Here is some data with defense curl after a certain number of moves as the page says (x2 starting from 60):

• 1 - 60
• 2 - 120
• 3 - 240
• 4 - 480
• 5 - 960

My theory: the page is wrong and the power doesn't double each successful hit, it adds 30 to the power each successful hit.

With my theory without defense curl [y = 30x + 30]:

• 1 - 30
• 2 - 60
• 3 - 90
• 4 - 120
• 5 - 150

With my theory with defense curl [y=30x+2x30, or y = 30x + 60]:

• 1 - 60
• 2 - 90
• 3 - 120
• 4 - 150
• 5 - 180

With my theory with defense curl [y=2(30+30x), or y = 60x + 60]:

• 1 - 60
• 2 - 90
• 3 - 180
• 4 - 240
• 5 - 300

With the BEDMAS I used above, I realised that the page doesn't state whether the base power or the total power is doubled (which is irrelevant in the clearly wrong information on the page).

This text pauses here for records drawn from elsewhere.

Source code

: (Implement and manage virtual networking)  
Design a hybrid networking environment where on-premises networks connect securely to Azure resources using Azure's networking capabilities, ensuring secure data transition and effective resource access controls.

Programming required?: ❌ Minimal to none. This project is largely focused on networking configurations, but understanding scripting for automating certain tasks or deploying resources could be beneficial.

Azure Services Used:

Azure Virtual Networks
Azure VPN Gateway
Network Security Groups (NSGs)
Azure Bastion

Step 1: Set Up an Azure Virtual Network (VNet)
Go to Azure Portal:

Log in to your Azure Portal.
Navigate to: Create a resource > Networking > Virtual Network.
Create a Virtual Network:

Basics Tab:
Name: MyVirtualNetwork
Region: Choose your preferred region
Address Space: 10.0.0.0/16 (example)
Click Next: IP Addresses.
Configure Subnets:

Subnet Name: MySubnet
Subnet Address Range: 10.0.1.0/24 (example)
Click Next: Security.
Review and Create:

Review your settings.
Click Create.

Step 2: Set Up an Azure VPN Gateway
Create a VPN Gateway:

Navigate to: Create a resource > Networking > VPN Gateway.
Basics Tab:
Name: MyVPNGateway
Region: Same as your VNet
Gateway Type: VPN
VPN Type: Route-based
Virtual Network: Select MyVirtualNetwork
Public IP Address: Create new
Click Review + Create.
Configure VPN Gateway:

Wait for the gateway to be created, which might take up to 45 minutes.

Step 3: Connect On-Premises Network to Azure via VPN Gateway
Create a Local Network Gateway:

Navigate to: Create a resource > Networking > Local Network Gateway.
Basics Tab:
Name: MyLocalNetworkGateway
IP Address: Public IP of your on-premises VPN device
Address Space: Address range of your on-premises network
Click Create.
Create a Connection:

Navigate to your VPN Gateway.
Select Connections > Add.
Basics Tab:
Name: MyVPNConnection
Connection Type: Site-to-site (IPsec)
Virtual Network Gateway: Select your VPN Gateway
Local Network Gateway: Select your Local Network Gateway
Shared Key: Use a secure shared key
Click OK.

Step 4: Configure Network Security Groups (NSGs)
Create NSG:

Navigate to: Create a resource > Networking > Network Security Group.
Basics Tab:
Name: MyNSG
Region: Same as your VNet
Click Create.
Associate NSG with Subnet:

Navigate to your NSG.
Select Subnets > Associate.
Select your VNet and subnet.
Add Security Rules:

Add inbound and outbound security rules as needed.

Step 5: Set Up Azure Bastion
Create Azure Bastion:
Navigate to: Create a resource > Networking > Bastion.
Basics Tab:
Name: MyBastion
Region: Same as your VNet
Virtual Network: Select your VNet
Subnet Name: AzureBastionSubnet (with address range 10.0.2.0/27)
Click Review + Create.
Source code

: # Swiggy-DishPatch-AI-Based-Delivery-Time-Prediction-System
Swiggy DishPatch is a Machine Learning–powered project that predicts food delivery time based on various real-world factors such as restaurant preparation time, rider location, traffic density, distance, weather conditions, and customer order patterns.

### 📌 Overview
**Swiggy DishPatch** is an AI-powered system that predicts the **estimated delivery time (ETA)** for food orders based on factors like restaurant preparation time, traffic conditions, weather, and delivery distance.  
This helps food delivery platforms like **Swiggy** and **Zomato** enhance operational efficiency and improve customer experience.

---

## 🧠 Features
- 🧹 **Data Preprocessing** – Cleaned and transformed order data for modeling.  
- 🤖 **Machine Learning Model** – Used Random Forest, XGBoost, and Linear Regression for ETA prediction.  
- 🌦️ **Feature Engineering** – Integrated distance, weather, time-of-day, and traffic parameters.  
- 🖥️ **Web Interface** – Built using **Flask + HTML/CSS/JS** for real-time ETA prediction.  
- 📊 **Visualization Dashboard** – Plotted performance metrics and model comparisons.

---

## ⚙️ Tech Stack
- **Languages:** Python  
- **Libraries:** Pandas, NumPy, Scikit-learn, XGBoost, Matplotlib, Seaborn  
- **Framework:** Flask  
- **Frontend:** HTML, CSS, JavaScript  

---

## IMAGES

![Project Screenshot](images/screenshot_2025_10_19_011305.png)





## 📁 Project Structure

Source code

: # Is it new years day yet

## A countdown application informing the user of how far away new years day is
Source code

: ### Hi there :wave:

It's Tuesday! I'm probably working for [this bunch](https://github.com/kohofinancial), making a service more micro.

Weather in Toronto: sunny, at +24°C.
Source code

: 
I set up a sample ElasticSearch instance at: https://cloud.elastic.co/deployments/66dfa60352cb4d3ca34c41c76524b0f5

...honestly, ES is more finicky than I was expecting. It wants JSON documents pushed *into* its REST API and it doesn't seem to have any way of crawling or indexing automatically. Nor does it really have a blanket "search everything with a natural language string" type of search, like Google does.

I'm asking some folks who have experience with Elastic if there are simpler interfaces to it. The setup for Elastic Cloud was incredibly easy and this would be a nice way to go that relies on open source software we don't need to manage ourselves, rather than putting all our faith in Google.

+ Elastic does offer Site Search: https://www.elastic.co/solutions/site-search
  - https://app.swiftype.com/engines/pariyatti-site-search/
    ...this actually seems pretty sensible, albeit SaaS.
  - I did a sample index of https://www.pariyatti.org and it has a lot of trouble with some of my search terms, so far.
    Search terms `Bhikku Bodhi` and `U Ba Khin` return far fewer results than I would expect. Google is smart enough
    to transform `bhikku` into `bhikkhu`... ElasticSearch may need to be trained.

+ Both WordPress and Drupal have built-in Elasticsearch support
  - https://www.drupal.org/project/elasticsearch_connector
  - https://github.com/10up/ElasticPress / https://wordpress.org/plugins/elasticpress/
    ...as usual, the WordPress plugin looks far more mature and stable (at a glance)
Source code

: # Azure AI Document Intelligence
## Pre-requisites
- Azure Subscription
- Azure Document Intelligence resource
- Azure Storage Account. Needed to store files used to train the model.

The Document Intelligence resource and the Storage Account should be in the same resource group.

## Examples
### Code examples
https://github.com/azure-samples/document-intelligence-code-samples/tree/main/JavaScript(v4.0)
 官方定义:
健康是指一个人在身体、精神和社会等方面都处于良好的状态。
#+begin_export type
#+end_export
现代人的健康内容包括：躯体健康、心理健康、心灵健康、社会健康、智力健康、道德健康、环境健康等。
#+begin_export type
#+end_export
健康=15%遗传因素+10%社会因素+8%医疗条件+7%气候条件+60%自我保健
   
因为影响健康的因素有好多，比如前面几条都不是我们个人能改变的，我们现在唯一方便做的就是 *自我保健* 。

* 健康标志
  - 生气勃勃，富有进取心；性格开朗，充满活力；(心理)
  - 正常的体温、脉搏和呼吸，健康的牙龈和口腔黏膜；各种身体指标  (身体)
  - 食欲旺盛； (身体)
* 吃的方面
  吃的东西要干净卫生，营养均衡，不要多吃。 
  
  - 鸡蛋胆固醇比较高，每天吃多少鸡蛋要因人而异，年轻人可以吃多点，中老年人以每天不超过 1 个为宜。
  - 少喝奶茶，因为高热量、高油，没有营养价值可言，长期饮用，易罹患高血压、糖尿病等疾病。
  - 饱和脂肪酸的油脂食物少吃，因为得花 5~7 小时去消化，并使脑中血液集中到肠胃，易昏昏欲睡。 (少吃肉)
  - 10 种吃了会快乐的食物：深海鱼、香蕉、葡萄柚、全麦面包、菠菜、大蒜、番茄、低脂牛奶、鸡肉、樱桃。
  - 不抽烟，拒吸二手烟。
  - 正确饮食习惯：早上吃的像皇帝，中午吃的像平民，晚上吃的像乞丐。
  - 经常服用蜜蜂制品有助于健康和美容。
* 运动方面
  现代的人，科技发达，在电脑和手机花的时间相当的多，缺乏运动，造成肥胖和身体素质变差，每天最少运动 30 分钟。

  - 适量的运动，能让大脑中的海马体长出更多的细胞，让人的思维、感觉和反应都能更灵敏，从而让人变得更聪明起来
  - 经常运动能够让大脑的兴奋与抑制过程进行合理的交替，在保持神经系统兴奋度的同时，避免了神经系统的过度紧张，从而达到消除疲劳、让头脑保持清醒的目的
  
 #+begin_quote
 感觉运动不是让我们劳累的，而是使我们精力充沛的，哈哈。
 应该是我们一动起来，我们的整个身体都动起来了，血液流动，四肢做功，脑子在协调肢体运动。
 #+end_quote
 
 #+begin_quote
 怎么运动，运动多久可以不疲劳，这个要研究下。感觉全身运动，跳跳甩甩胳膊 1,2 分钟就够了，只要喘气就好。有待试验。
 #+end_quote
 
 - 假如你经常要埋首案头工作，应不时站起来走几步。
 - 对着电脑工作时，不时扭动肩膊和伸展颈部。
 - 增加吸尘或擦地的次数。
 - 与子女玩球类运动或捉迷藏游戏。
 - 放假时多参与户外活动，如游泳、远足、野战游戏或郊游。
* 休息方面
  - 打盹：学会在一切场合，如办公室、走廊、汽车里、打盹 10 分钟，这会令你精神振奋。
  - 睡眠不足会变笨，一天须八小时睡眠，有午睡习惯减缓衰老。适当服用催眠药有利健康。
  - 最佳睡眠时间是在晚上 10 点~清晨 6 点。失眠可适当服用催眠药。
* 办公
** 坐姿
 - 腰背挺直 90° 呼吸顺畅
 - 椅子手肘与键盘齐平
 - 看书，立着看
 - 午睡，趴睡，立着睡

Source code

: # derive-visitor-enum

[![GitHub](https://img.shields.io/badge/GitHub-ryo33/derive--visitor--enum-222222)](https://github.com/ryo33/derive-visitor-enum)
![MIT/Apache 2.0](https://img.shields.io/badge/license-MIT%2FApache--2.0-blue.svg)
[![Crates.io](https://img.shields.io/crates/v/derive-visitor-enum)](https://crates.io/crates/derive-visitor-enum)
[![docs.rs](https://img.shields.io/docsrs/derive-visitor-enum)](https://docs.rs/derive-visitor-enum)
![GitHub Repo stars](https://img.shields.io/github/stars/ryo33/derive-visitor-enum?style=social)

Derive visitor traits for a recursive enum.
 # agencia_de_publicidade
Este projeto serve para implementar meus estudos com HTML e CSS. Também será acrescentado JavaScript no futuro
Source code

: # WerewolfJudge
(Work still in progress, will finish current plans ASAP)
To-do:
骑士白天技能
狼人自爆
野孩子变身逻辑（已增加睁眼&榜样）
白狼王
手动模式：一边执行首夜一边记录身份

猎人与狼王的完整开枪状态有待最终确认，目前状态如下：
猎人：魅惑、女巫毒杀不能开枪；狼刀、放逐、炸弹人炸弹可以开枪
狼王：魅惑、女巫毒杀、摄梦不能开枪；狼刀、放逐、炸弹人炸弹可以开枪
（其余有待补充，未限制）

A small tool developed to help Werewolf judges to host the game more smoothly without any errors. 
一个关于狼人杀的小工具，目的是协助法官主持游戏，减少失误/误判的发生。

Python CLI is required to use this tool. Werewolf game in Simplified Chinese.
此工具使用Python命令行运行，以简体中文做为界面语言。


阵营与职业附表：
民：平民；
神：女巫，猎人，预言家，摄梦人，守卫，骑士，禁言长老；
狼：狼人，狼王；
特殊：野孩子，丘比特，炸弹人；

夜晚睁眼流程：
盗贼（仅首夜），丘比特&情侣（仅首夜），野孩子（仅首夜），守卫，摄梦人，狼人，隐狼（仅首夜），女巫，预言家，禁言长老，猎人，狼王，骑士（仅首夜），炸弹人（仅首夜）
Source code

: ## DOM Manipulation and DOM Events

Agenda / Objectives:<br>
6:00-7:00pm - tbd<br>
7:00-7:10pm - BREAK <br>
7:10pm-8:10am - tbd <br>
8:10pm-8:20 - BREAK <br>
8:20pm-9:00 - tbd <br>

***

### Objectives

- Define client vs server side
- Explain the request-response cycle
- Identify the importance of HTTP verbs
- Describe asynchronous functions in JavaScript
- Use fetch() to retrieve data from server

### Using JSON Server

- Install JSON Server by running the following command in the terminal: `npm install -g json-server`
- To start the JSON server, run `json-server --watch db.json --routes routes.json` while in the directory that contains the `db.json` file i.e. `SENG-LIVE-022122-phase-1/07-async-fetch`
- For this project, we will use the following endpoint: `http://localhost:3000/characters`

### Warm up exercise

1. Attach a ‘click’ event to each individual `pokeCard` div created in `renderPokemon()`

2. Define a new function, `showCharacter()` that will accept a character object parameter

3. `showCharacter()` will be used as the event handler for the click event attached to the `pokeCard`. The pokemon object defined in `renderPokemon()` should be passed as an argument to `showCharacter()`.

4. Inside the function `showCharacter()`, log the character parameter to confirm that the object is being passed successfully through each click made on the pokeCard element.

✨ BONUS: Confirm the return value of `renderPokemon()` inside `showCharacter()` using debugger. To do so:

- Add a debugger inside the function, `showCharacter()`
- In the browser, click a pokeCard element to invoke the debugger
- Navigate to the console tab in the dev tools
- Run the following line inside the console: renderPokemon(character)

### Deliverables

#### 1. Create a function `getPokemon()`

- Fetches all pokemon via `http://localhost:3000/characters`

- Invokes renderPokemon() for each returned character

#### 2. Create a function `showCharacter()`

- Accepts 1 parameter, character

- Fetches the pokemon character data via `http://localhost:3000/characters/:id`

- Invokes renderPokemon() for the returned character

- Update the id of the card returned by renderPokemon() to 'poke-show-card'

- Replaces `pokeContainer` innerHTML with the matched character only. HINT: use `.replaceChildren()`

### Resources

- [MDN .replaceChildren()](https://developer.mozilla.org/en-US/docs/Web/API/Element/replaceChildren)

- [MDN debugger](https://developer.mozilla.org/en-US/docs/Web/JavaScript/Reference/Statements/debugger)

Let's compare how balanced the power of the fifth successful strike is. First we should look at the probability of getting this far to show the relevance the figure. For this we will exclude any variables that will stop the strikes from being unsuccessful other than their base power (such as a protect move, disable, forced switchout, fainting, running out of pokemon etc.). The probability of all of the previous and the fifth strike hitting is 0.9^5 = 0.59049. Multiplying the accuracy probability with the final strike's power gives the average power. This shows that the page's incorrect data still does the whooping average power of 566.8704 and 265.7205 with and without defense curl first respectively. This is more than Explosion which is one of the most powerful moves because it requires sacrificing yourself. Other than slightly low accuracy, rollout has no disadvantages, not even recoil. Alternately, with the averages from the final results from my more likely formulae, without defense curl gives 88.5735 and with my two different formulae for with defense curl give 106.2882 (underpowered) and 177.147 (balanced).

In conclusion, the main page is wrong in terms of power accumulation for Rollout_(move) and instead of double in power each successful strike starting from 30, the power goes up by 30 each successful strike (y = 30x). Using Defense_Curl before rollout most likely doubles the base power (y = 60x) as increasing each strike by 30 would not be worth it (just use rollout once more after it finishes). If anyone disagrees with this conclusion, they will need to show evidence in favour of the main page's theory, as this is is more conclusive than the page which has no source. Thanks Pokepro97 (talk) 23:31, 13 April 2014 (UTC).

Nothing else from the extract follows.